In a case of mis-steak-en identity, one of Cambridge’s local four-legged bovine residents became international news last week when the face of said cow was blurred out by Google Street View to protect its privacy. The pixelated animal was spotted grazing the pastures next to the mill pond with his best mate ‘the brown heifer’, who was not so lucky. The automated face recognition system at the tech giant did not recognise this particular helpless calf, following a failed ‘injunction’ by its representatives from Slaughter and Hay and his vacant stare will now forever be part of the public domain.

The story of the blurred cow inevitably led to a plethora of much better puns across the pages of news organisations ranging from USA Today to the Derbyshire Times. Journalists began to milk it; churning out as much bovine related humour as possible. For one day, hacks embraced their inner-embarrassing-dad.

The cow joins the company of comedic snaps that are available to all since the inception of Street View, which currently includes staged murders, ‘horseboy’ and even a penguin riding a penny farthing. Although these images will no doubt generate enough content that will be peddled by Buzzfeed in the form of endless lists perfect for procrastination (11 things you won’t believe are found on Streetview!), we may have to ask some more searching questions.

What has been the cost of allowing Google to generate a snapshot of our public and sometimes private spaces?
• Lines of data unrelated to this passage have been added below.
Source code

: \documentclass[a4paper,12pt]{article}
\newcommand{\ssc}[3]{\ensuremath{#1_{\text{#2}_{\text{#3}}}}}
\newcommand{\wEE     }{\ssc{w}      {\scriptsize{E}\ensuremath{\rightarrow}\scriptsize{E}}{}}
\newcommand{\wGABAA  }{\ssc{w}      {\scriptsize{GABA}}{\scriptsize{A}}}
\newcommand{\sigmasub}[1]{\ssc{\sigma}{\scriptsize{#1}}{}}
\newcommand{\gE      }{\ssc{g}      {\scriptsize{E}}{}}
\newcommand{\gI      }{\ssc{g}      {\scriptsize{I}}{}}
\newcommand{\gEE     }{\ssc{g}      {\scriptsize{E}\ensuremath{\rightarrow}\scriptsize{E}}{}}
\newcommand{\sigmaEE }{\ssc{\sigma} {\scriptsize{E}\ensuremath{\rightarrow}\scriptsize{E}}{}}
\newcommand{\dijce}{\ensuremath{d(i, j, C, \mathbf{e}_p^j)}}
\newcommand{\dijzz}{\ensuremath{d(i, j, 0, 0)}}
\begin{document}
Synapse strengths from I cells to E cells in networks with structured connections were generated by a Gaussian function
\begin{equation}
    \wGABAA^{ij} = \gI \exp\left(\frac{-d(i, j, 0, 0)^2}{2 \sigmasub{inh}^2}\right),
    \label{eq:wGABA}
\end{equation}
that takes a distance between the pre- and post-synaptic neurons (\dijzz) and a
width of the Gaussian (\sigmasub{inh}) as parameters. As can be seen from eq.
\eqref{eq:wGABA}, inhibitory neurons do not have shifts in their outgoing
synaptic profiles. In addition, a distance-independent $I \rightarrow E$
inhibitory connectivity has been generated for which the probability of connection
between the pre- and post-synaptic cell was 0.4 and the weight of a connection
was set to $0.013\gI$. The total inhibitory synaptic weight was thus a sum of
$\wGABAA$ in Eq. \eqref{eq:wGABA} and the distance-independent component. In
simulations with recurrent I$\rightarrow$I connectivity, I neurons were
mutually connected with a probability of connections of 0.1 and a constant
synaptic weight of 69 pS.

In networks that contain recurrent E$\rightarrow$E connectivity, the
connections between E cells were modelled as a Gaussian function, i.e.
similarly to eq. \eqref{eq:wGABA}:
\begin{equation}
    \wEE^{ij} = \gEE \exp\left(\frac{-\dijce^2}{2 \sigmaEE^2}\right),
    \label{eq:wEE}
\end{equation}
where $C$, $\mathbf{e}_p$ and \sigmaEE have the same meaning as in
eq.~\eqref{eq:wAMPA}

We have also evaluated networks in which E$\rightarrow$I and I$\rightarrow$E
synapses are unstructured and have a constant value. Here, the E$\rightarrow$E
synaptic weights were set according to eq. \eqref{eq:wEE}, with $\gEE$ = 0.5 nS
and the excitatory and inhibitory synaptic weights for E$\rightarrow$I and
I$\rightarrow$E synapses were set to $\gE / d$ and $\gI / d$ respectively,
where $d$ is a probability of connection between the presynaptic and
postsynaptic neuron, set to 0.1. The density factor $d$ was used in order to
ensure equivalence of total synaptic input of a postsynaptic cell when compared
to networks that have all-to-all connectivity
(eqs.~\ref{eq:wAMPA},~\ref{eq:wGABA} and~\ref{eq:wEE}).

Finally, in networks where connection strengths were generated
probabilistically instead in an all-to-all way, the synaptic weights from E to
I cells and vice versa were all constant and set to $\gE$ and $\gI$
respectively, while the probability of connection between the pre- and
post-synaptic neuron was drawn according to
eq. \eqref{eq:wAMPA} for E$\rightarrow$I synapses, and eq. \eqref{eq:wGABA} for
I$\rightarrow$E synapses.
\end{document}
Focusing on the UK, easily identifiable members of the public have been imaged leaving sex shops, being arrested and vomiting. Most of these images have received complaints and have thus been removed.

Escalation reached its figurative molehill when residents of the small local village of Broughton in Cambridgeshire carried out a ‘very English revolt’. Residents, who included a couple of housewives, a Tory councillor, a nurse and an energy consultant (a terrible start to an even worse punch-line), formed a human chain to trap the ‘spy car’ in a cul-de-sac. Unable to leave for more than an hour, and after no police officers arrived at the scene, the car eventually left.
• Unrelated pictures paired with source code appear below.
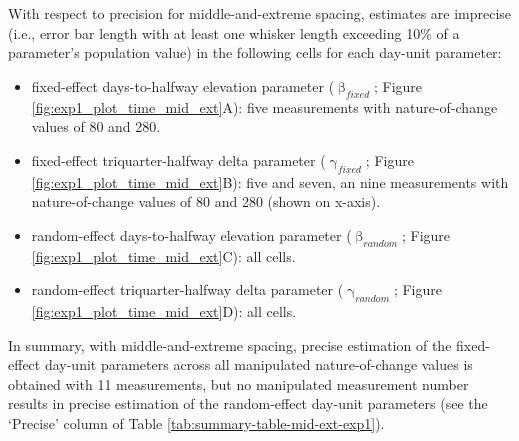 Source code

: \documentclass[
12pt, %
twoside,
english]{guelphthesis}
\theoremstyle{definition}
\theoremstyle{definition}
\theoremstyle{definition}
\theoremstyle{definition}
\theoremstyle{remark}
\begin{document}
With respect to precision for middle-and-extreme spacing, estimates are imprecise (i.e., error bar length with at least one whisker length exceeding 10\% of a parameter's population value) in the following cells for each day-unit parameter:
\begin{itemize}
\tightlist
\item
  fixed-effect days-to-halfway elevation parameter (\(\upbeta_{fixed}\); Figure \ref{fig:exp1_plot_time_mid_ext}A): five measurements with nature-of-change values of 80 and 280.
\item
  fixed-effect triquarter-halfway delta parameter (\(\upgamma_{fixed}\); Figure \ref{fig:exp1_plot_time_mid_ext}B): five and seven, an nine measurements with nature-of-change values of 80 and 280 (shown on x-axis).
\item
  random-effect days-to-halfway elevation parameter (\(\upbeta_{random}\); Figure \ref{fig:exp1_plot_time_mid_ext}C): all cells.
\item
  random-effect triquarter-halfway delta parameter (\(\upgamma_{random}\); Figure \ref{fig:exp1_plot_time_mid_ext}D): all cells.
\end{itemize}
\noindent In summary, with middle-and-extreme spacing, precise estimation of the fixed-effect day-unit parameters across all manipulated nature-of-change values is obtained with 11 measurements, but no manipulated measurement number results in precise estimation of the random-effect day-unit parameters (see the `Precise' column of Table \ref{tab:summary-table-mid-ext-exp1}).
\end{document}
So did the residents of Broughton have a right to be angry as their privacy was apparently invaded?

I don’t think so, but the issue of the ‘right to privacy’ is something that has been swept under the rug of political relevance. Under it lies the likes of Edward Snowden, Julian Assange, the NSA, GCHQ, Rebekah Brooks and even Ms TRESemmé clutching her Snooper’s Charter – all issues regarding privacy that have faded from the public eye.

After patriot/whistleblower/dissident/traitor/hero Edward Snowden revealed the global surveillance network of the NSA and other intelligence agencies including those in the UK, a much-needed debate began on the balance of surveillance and privacy. Closer to home, the British government and their NSA counterpart – GCHQ – have been accused of illegally gaining access to mobile communications, Facebook entries, browsing histories of both innocent citizens and ones suspected of illegal activity. This means all those behind-the-back comments about your English supervisor are all on record somewhere, and also included are the messages sent between you and your drug dealer and all the illegal movies you have been downloading from The Pirate Bay.

The trouble here is that the line of what constitutes an illegal action being monitored is apparently malleable. The data is there: all the analysts need to do is switch their gaze to street-wise petty criminals, and they can be cracked down upon, but currently that doesn’t seem likely. The government line that has been pegged is that of national security. The onset of fear and anxiety since the advent of modern terrorism has given advocates of exhaustive surveillance all the backing they need to pass one communication bill after another. Throughout the global community, intelligence agencies have gained more and more power.

This relationship with the public on this matter is one of uneasy trust; we trust the government agencies to handle the mountains of data with nous, and we also fear the consequences of what would happen in the absence of such programmes.

In 1999, on an episode of The West Wing, Sam Seaborn, the deputy communications director of the White House, predicted that privacy will become the big issue for the next 20 years, comparing it to civil rights in the 50s and 60s, and the role of government in the 20s and 30s. With two decades approaching, and the world firmly docked into the ‘information age’, progress has been at a snail’s pace. We have taken a stance on surveillance founded on the greater good and the opinion that if you have nothing to hide, you have nothing to fear. This train of thought is naive at best and has survived unchallenged.

Following the increasing number of undetected plots that have been successful in the countries with the strongest surveillance programmes, our reaction will be important. The amount of privacy that we are willing to handover for the sake of national security before our fundamental rights are infringed upon will need to be clearly defined once and for all.

The bull is resting, the conversation has died down and privacy is no longer on the electoral agenda, but have we avoided the horns?